SOURCE RECORDS START

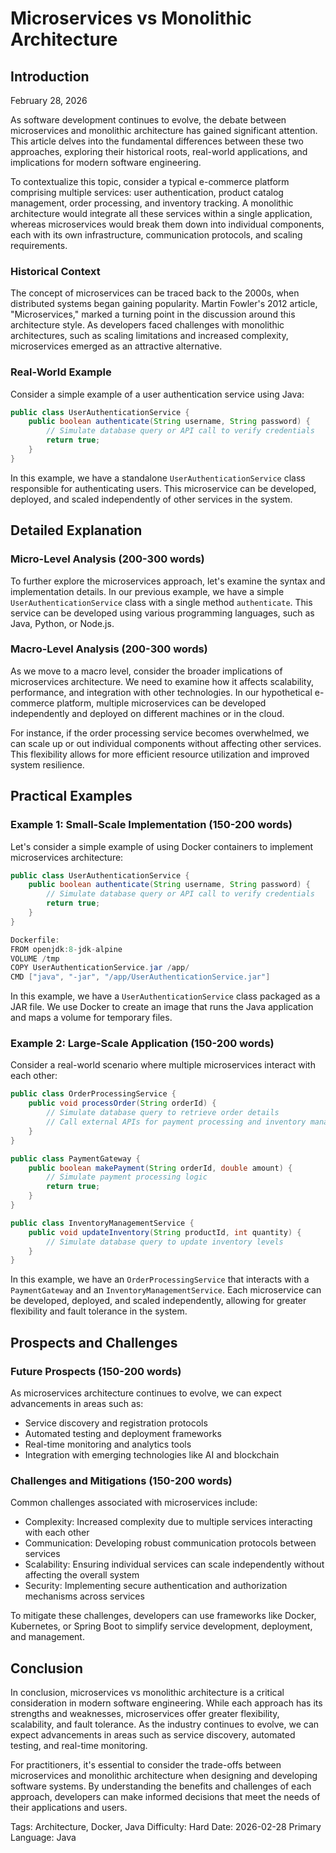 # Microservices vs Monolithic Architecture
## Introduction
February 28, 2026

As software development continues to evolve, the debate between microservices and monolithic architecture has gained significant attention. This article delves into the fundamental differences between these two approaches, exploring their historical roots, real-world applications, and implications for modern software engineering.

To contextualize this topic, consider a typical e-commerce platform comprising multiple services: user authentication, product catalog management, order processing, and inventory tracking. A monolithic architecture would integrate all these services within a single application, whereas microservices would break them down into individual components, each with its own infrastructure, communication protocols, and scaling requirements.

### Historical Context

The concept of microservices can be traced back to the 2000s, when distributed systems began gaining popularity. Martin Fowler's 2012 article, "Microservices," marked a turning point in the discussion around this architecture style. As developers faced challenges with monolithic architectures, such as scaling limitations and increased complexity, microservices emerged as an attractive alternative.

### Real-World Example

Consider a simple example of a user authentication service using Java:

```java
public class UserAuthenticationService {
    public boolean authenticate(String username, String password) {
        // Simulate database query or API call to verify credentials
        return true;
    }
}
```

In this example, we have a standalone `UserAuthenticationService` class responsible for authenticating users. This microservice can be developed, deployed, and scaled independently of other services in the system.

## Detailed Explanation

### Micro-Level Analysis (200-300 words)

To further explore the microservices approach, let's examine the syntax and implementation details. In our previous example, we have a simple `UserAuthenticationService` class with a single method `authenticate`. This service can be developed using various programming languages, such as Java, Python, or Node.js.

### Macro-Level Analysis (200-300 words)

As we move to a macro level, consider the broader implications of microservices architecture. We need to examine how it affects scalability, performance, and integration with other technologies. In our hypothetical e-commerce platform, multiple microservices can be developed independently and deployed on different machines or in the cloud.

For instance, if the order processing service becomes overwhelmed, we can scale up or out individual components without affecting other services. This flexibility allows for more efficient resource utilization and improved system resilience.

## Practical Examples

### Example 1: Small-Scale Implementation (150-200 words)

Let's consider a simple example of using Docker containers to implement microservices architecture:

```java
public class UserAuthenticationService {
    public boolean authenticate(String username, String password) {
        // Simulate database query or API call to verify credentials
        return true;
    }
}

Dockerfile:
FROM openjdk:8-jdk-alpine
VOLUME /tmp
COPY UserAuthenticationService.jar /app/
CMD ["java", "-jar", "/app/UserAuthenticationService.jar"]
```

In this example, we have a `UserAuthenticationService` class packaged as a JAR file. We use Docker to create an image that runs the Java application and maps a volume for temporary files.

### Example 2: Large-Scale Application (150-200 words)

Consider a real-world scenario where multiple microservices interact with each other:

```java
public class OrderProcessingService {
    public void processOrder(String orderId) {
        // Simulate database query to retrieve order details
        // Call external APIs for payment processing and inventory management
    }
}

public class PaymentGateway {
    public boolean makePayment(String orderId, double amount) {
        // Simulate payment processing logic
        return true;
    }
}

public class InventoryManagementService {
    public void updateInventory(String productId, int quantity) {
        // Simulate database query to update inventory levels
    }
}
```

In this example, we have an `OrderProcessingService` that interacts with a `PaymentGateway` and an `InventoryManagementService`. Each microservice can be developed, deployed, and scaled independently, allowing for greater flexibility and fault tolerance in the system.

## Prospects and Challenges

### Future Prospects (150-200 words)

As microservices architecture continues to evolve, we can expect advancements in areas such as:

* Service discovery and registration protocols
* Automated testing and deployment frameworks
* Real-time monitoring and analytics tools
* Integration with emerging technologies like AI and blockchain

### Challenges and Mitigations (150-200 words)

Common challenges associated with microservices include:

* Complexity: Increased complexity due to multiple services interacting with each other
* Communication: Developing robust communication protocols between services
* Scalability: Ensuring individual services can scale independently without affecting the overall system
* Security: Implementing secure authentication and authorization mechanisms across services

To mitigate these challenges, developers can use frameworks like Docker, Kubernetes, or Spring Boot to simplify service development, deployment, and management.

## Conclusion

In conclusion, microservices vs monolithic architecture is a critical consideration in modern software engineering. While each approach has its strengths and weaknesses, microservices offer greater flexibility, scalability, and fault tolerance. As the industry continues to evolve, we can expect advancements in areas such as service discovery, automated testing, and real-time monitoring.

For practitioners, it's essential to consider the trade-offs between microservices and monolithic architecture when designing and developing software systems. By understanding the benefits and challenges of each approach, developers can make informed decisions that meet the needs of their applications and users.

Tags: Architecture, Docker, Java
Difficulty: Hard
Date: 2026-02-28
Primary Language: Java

SOURCE RECORDS END
SOURCE RECORDS START

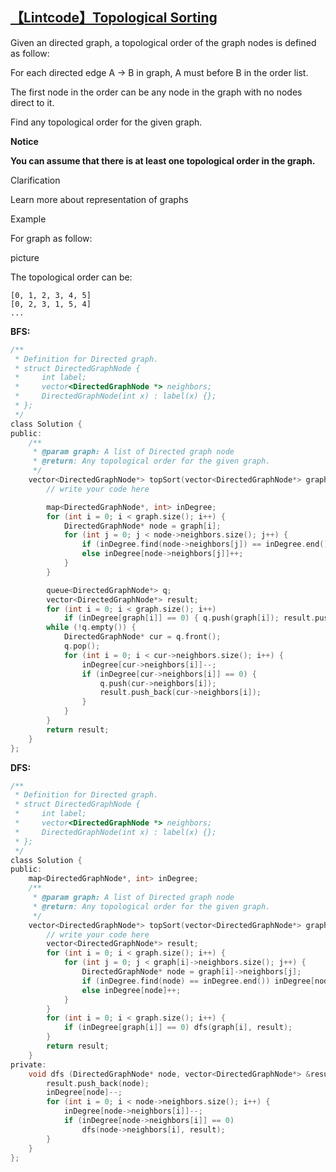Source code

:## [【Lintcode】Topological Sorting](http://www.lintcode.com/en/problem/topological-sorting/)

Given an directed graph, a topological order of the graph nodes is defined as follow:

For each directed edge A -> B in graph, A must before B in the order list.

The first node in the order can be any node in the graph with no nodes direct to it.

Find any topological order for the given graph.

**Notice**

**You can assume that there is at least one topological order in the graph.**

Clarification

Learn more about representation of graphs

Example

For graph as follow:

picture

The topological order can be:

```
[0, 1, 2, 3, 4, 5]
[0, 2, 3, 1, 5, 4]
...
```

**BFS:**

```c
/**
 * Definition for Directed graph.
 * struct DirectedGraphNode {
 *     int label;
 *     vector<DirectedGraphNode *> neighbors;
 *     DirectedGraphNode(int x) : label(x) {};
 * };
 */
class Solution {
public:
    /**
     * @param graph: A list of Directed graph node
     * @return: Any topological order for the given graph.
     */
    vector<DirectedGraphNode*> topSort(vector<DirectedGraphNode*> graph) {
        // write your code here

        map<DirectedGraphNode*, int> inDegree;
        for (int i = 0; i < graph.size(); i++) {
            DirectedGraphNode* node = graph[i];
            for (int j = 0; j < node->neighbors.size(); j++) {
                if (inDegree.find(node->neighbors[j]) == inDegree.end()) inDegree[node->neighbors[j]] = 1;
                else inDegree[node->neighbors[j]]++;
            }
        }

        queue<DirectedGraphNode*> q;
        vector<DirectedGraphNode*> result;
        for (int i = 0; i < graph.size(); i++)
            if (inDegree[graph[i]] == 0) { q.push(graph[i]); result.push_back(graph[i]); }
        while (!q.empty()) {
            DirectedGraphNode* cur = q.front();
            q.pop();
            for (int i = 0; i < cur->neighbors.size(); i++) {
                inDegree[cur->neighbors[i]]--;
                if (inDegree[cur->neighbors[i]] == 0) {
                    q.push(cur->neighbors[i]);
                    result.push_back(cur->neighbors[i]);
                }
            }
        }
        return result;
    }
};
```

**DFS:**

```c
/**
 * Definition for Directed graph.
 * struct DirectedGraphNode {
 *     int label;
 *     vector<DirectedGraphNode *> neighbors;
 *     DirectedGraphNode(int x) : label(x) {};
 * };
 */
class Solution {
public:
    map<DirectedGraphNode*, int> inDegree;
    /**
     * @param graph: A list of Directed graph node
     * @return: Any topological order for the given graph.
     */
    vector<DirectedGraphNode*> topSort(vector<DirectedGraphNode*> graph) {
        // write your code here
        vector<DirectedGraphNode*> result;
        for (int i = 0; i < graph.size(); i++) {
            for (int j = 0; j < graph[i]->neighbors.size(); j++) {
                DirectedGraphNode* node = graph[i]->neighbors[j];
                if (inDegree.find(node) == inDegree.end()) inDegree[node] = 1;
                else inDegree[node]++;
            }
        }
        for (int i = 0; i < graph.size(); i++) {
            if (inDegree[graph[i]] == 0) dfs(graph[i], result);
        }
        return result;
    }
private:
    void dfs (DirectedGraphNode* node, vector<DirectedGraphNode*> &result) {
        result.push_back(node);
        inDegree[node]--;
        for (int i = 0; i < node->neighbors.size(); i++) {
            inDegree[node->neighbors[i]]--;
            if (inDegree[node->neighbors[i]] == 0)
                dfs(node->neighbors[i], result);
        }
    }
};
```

SOURCE RECORDS END
SOURCE RECORDS START

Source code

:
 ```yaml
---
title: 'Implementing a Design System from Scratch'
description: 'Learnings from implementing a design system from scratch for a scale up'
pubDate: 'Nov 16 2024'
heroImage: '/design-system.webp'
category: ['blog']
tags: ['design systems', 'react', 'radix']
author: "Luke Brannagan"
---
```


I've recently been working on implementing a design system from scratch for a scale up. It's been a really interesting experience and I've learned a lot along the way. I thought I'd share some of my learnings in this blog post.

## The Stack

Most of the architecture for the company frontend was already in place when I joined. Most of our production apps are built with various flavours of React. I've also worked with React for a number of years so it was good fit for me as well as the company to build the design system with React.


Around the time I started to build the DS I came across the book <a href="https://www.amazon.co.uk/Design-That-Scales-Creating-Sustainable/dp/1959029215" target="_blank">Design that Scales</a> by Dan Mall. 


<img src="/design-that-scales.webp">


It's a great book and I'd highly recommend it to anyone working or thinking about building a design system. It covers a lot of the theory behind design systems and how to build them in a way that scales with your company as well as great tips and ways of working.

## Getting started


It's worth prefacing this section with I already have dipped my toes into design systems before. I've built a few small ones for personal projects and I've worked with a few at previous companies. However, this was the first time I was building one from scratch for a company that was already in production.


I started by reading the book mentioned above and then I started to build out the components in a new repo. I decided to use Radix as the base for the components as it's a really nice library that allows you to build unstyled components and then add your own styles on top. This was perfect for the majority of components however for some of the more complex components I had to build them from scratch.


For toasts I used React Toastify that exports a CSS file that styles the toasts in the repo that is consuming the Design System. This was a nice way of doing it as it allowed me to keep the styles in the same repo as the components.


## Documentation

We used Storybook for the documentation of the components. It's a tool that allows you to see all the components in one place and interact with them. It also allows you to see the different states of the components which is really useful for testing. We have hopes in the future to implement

SOURCE RECORDS END

» **WHAT IS REQUIRED**: Say how many lines above include "engineering", please, and nothing else.

» **ANSWER TO THE PROBLEM**: 2